Tonight Emily, Gareth and two of their friends went out for a meal to celebrate Emily's eighteenth birthday. The two friends were away on her actual birthday so couldn't come with us for the meal then.

Stephen and I were supposed to be going too but in the end Stephen went - at my suggestion - and I didn't because I was just too tired and too unsociable and too fed up. Fed up with the state of the house, mostly, and fed up with everything else, especially the relentlessness of the ongoing roller-coaster of the Communist's illness.

Visiting the Communist in hospital takes at least two, frequently three hours out of the day. I have a full-time job with the actors' agency and do medical roleplay as well. I didn't go to visit today and I feel bad about it, which helps nobody, but in general I do go every day.
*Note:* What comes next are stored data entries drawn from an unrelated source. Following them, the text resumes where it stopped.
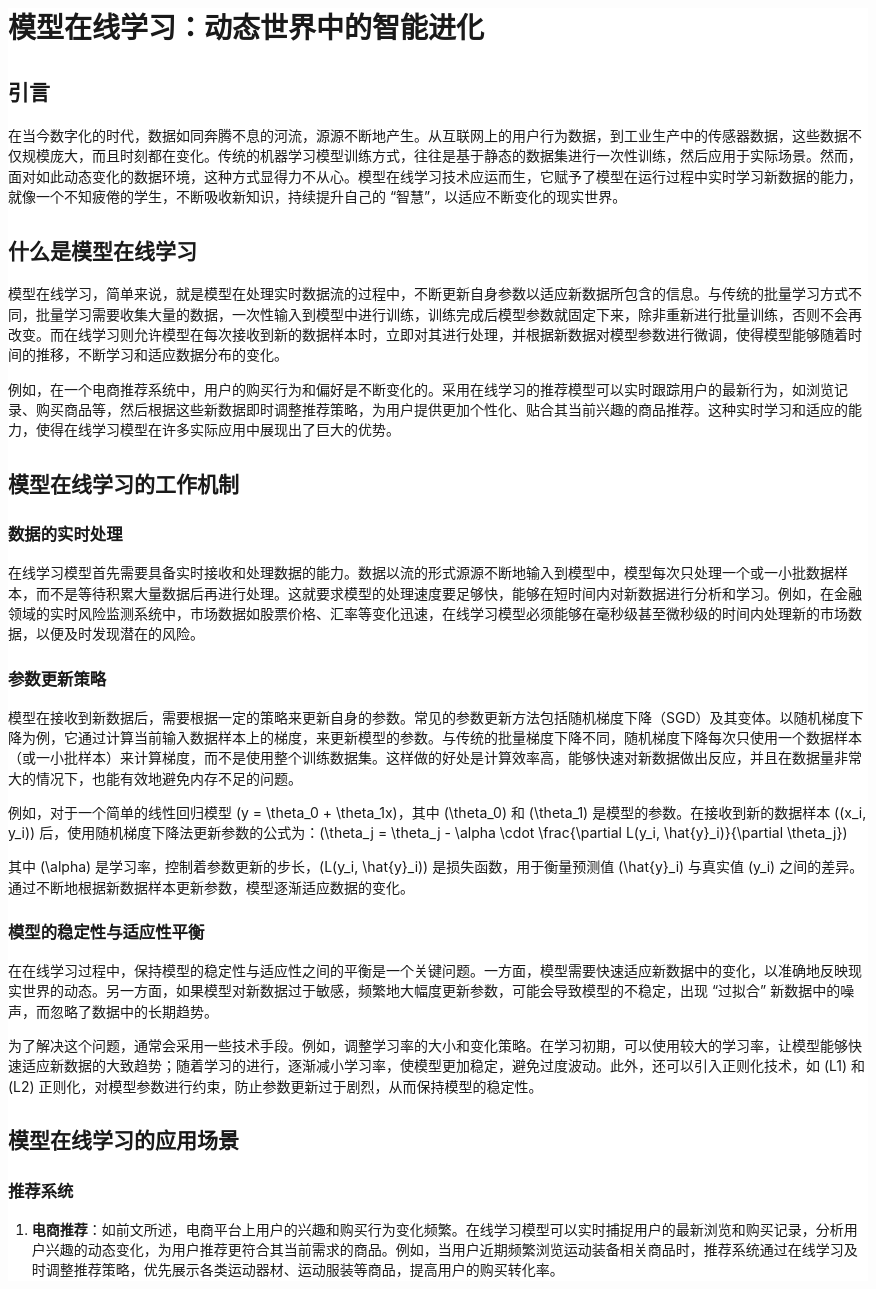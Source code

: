 # 模型在线学习：动态世界中的智能进化

## 引言

在当今数字化的时代，数据如同奔腾不息的河流，源源不断地产生。从互联网上的用户行为数据，到工业生产中的传感器数据，这些数据不仅规模庞大，而且时刻都在变化。传统的机器学习模型训练方式，往往是基于静态的数据集进行一次性训练，然后应用于实际场景。然而，面对如此动态变化的数据环境，这种方式显得力不从心。模型在线学习技术应运而生，它赋予了模型在运行过程中实时学习新数据的能力，就像一个不知疲倦的学生，不断吸收新知识，持续提升自己的 “智慧”，以适应不断变化的现实世界。

## 什么是模型在线学习

模型在线学习，简单来说，就是模型在处理实时数据流的过程中，不断更新自身参数以适应新数据所包含的信息。与传统的批量学习方式不同，批量学习需要收集大量的数据，一次性输入到模型中进行训练，训练完成后模型参数就固定下来，除非重新进行批量训练，否则不会再改变。而在线学习则允许模型在每次接收到新的数据样本时，立即对其进行处理，并根据新数据对模型参数进行微调，使得模型能够随着时间的推移，不断学习和适应数据分布的变化。

例如，在一个电商推荐系统中，用户的购买行为和偏好是不断变化的。采用在线学习的推荐模型可以实时跟踪用户的最新行为，如浏览记录、购买商品等，然后根据这些新数据即时调整推荐策略，为用户提供更加个性化、贴合其当前兴趣的商品推荐。这种实时学习和适应的能力，使得在线学习模型在许多实际应用中展现出了巨大的优势。

## 模型在线学习的工作机制

### 数据的实时处理

在线学习模型首先需要具备实时接收和处理数据的能力。数据以流的形式源源不断地输入到模型中，模型每次只处理一个或一小批数据样本，而不是等待积累大量数据后再进行处理。这就要求模型的处理速度要足够快，能够在短时间内对新数据进行分析和学习。例如，在金融领域的实时风险监测系统中，市场数据如股票价格、汇率等变化迅速，在线学习模型必须能够在毫秒级甚至微秒级的时间内处理新的市场数据，以便及时发现潜在的风险。

### 参数更新策略

模型在接收到新数据后，需要根据一定的策略来更新自身的参数。常见的参数更新方法包括随机梯度下降（SGD）及其变体。以随机梯度下降为例，它通过计算当前输入数据样本上的梯度，来更新模型的参数。与传统的批量梯度下降不同，随机梯度下降每次只使用一个数据样本（或一小批样本）来计算梯度，而不是使用整个训练数据集。这样做的好处是计算效率高，能够快速对新数据做出反应，并且在数据量非常大的情况下，也能有效地避免内存不足的问题。

例如，对于一个简单的线性回归模型 \(y = \theta_0 + \theta_1x\)，其中 \(\theta_0\) 和 \(\theta_1\) 是模型的参数。在接收到新的数据样本 \((x_i, y_i)\) 后，使用随机梯度下降法更新参数的公式为：\(\theta_j = \theta_j - \alpha \cdot \frac{\partial L(y_i, \hat{y}_i)}{\partial \theta_j}\)

其中 \(\alpha\) 是学习率，控制着参数更新的步长，\(L(y_i, \hat{y}_i)\) 是损失函数，用于衡量预测值 \(\hat{y}_i\) 与真实值 \(y_i\) 之间的差异。通过不断地根据新数据样本更新参数，模型逐渐适应数据的变化。

### 模型的稳定性与适应性平衡

在在线学习过程中，保持模型的稳定性与适应性之间的平衡是一个关键问题。一方面，模型需要快速适应新数据中的变化，以准确地反映现实世界的动态。另一方面，如果模型对新数据过于敏感，频繁地大幅度更新参数，可能会导致模型的不稳定，出现 “过拟合” 新数据中的噪声，而忽略了数据中的长期趋势。

为了解决这个问题，通常会采用一些技术手段。例如，调整学习率的大小和变化策略。在学习初期，可以使用较大的学习率，让模型能够快速适应新数据的大致趋势；随着学习的进行，逐渐减小学习率，使模型更加稳定，避免过度波动。此外，还可以引入正则化技术，如 \(L1\) 和 \(L2\) 正则化，对模型参数进行约束，防止参数更新过于剧烈，从而保持模型的稳定性。

## 模型在线学习的应用场景

### 推荐系统

1. **电商推荐**：如前文所述，电商平台上用户的兴趣和购买行为变化频繁。在线学习模型可以实时捕捉用户的最新浏览和购买记录，分析用户兴趣的动态变化，为用户推荐更符合其当前需求的商品。例如，当用户近期频繁浏览运动装备相关商品时，推荐系统通过在线学习及时调整推荐策略，优先展示各类运动器材、运动服装等商品，提高用户的购买转化率。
I am gradually sorting my way through the ancestral junk which is piled in the dining-room, and which came out of the caravan. Plenty of it's not even mine - it belongs to my parents, who are, of course, not currently in a fit state to sort it. I did manage to return my brother's two childhood teddy bears to him this week when he was over from Amsterdam. The continuing heaps of junk in the dining room infuriate me, as do the casual comments from visitors which imply that I just don't think clearing it is important. "I see the junk's still there, ho ho."
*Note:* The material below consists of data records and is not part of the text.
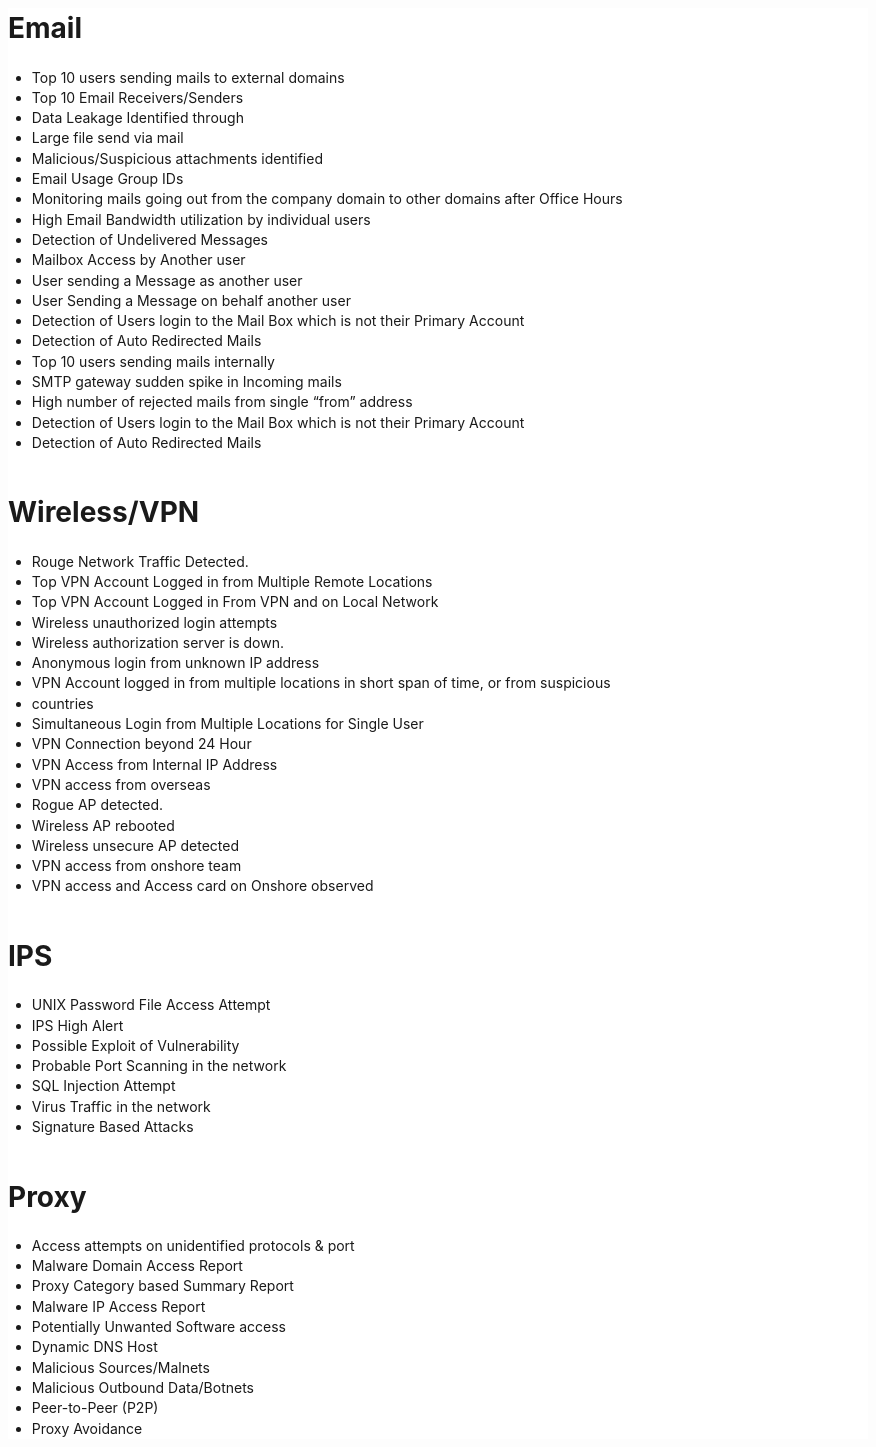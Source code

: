 # Email
  - Top 10 users sending mails to external domains
  - Top 10 Email Receivers/Senders
  - Data Leakage Identified through
  - Large file send via mail
  - Malicious/Suspicious attachments identified
  - Email Usage Group IDs
  - Monitoring mails going out from the company domain to other domains after Office Hours
  - High Email Bandwidth utilization by individual users
  - Detection of Undelivered Messages
  - Mailbox Access by Another user
  - User sending a Message as another user
  - User Sending a Message on behalf another user
  - Detection of Users login to the Mail Box which is not their Primary Account
  - Detection of Auto Redirected Mails
  - Top 10 users sending mails internally
  - SMTP gateway sudden spike in Incoming mails
  - High number of rejected mails from single “from” address
  - Detection of Users login to the Mail Box which is not their Primary Account
  - Detection of Auto Redirected Mails
# Wireless/VPN
  - Rouge Network Traffic Detected.
  - Top VPN Account Logged in from Multiple Remote Locations
  - Top VPN Account Logged in From VPN and on Local Network
  - Wireless unauthorized login attempts
  - Wireless authorization server is down.
  - Anonymous login from unknown IP address
  - VPN Account logged in from multiple locations in short span of time, or from suspicious
  - countries
  - Simultaneous Login from Multiple Locations for Single User
  - VPN Connection beyond 24 Hour
  - VPN Access from Internal IP Address
  - VPN access from overseas
  - Rogue AP detected.
  - Wireless AP rebooted
  - Wireless unsecure AP detected
  - VPN access from onshore team
  - VPN access and Access card on Onshore observed
# IPS
  - UNIX Password File Access Attempt
  - IPS High Alert
  - Possible Exploit of Vulnerability
  - Probable Port Scanning in the network
  - SQL Injection Attempt
  - Virus Traffic in the network
  - Signature Based Attacks
# Proxy
  - Access attempts on unidentified protocols & port
  - Malware Domain Access Report
  - Proxy Category based Summary Report
  - Malware IP Access Report
  - Potentially Unwanted Software access
  - Dynamic DNS Host
  - Malicious Sources/Malnets
  - Malicious Outbound Data/Botnets
  - Peer-to-Peer (P2P)
  - Proxy Avoidance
My mother comes over and sees me sorting stuff or cleaning stuff and always, ALWAYS, says something along the lines of "Oh, stop for a bit and have a rest," because she thinks I do too much, and she's right, but I find this "stop for a bit and have a rest" idea, without any further suggestions as to how the work will get done, infuriating rather than helpful and have to try not to show this.

Then, finally, as happened tonight, I sit down to watch the one programme I really want to watch, and I lock the door, and everyone else is out, so I am totally freaked out when the lounge door opens very, very slowly. It is my mother, who has come over, found the door locked, gone back and got her key and come back again to see if I am all right.

"What are you doing?"

"I'm just watching this programme."

"What is it?"

"Look, could I just watch it and tell you later?"

"Well I just came to see if you wanted any ironing doing."

How can you shout GO AWAY at an eighty-three-year-old who's offering to do your ironing?

"Well, not at the moment, thank you, because I'm just watching this programme."

"I'll just get some off the pile, shall I?"

- - But I can't just let her do that, because it seems rude, so I go to find her some, and then I feel terrible for feeling cross, and then I've lost track of the programme anyway, so I go back to clearing and sorting.

And then Stephen comes home, and at about midnight, just as I'm starting to clean the bathroom, Emily and Gareth and David and Luke all land back here, because David and Luke are staying here tonight.

So I finish cleaning the bathroom, and start writing this, thinking that when I miss part of my daughter's eighteenth birthday celebrations and start cleaning the bathroom at midnight, something has gone wrong with my priorities somewhere. But at the moment, there doesn't seem to be a way of doing things differently.

1 Comments:

Blogger Honey said...

hugs you really do need a break.
sounds like a very big house full. I hope you get some time for yourself, to indulge, soon.